The whole thing is hosted on GCP Container Engine and I deploy with Kubernetes.
I'll write up a more comprehensive blog post in some time, which portion of this would you like to hear more about?
Currently there is no global redundancy checking, only locally within the same page. So two CSS files which are the same from multiple archives are both kept. While this might not be ideal in terms of scaling to infinity, each archive + its dependencies are right now limited in size to 25MB, which should help keep costs under control until this is monetised. :)
The site will rewrite absolute image URLs as relative ones pointing to Tesoro. For example, in the Chicken Teryaki example on the homepage, the main image is sourced from the relative location "static01.nyt.com/.../28COOKING-CHICKEN-TERIYAKI1-articleLarge.jpg", which looks like it's coming from nytimes.com, but you can check in the Chrome dev console that it isn't.
Have you found an example where it isn't working correctly? If so would you mind posting it here and I'll fix it :).
Unfortunately, this approach alone will only work for sites that are mostly static, eg. do not use JS to load dynamic content. That is a small (and shrinking) percent of the web. Once JS is involved, all bets are off -- JS will attempt to load content via ajax, or generate new html, load iframes, etc and you will have 'live leaks' where the content seems to be coming form the archive but is actually coming form the live web.
Here is an example from archiving nytimes home page:
If you look at network traffic (domain in devtools), you'll see that only a small % is coming from archive.tesoro.io -- the rest of the content is loaded from the live web. This can be misleading and possibly a security risk as well.
Not to discourage you, but this is a hard problem and I've been working on for years now. This area is a moving target, but we think live leaks are mostly eliminated in Webrecorder and pywb, although there are lots of areas to work on to maintain high-fidelity preservation.

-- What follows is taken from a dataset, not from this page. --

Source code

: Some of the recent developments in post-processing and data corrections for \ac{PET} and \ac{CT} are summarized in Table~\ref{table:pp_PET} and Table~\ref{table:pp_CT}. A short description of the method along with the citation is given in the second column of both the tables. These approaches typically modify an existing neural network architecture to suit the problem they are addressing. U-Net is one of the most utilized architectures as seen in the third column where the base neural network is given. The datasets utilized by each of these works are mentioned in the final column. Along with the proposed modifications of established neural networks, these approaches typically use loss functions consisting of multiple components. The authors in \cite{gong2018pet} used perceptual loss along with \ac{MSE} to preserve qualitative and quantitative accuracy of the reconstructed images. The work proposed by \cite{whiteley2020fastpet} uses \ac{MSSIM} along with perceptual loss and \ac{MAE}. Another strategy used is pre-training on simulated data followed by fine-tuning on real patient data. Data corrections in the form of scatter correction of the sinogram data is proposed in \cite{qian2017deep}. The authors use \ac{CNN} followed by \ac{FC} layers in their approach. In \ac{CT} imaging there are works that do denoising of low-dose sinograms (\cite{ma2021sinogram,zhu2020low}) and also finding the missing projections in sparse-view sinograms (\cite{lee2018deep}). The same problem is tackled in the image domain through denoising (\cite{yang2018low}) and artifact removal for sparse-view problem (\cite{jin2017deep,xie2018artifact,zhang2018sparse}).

If you want chat about possible solutions or want to collaborate (we're always looking for contributors!), feel free to reach out to us at support [at] webrecorder.io or find my contact on GH.
When a company went down, i downloaded every one of their clients with httrack and wget. Just to be sure their clients wouldn't lose their site. ( and some other things)
What is there to handle? You take down stuff when you get an email? Most users of this will be so small that they'll never get noticed. Maybe they won't even be online, how are you going to know you were infringed? Maybe the crawler allows for spoofing the user-agent.
If a person in the UK uses your service you're committing contributory infringement for commercial purposes, AFAICT.
Moreover, the ECD has different protections than DMCA. Particularly getting a takedown notice isn't required.
>Maybe the crawler allows for spoofing the user-agent. //
As a tort you only need to get a preponderance of evidence. IP of the crawler that made the copy puts the owner of that IP in court for contributory infringement, no?
If you make copies of parts of BBC sites and serve those copies from your server how is that not copyright infringement by you??
FWIW I like the service and do not like the copyright regime as it stands, particularly how UK law lacks the breadth of liberties of Fair Use.
Webrecorder is by a former Internet Archive engineer, Ilya Kreymer, who now captures online performance art for an art museum. What he's doing with capture and playback of Javascript, web video, streaming content, etc. is state of the art as far as I know.
(Disclaimer - I use bits of Webrecorder for my own archive, perma.cc.)
For OP, I would say consider building on and contributing back to Webrecorder -- or alternatively figure out what Webrecorder is good at and make sure you're good at something different. It's a crazy hard problem to do well and it's great to have more ideas in the mix.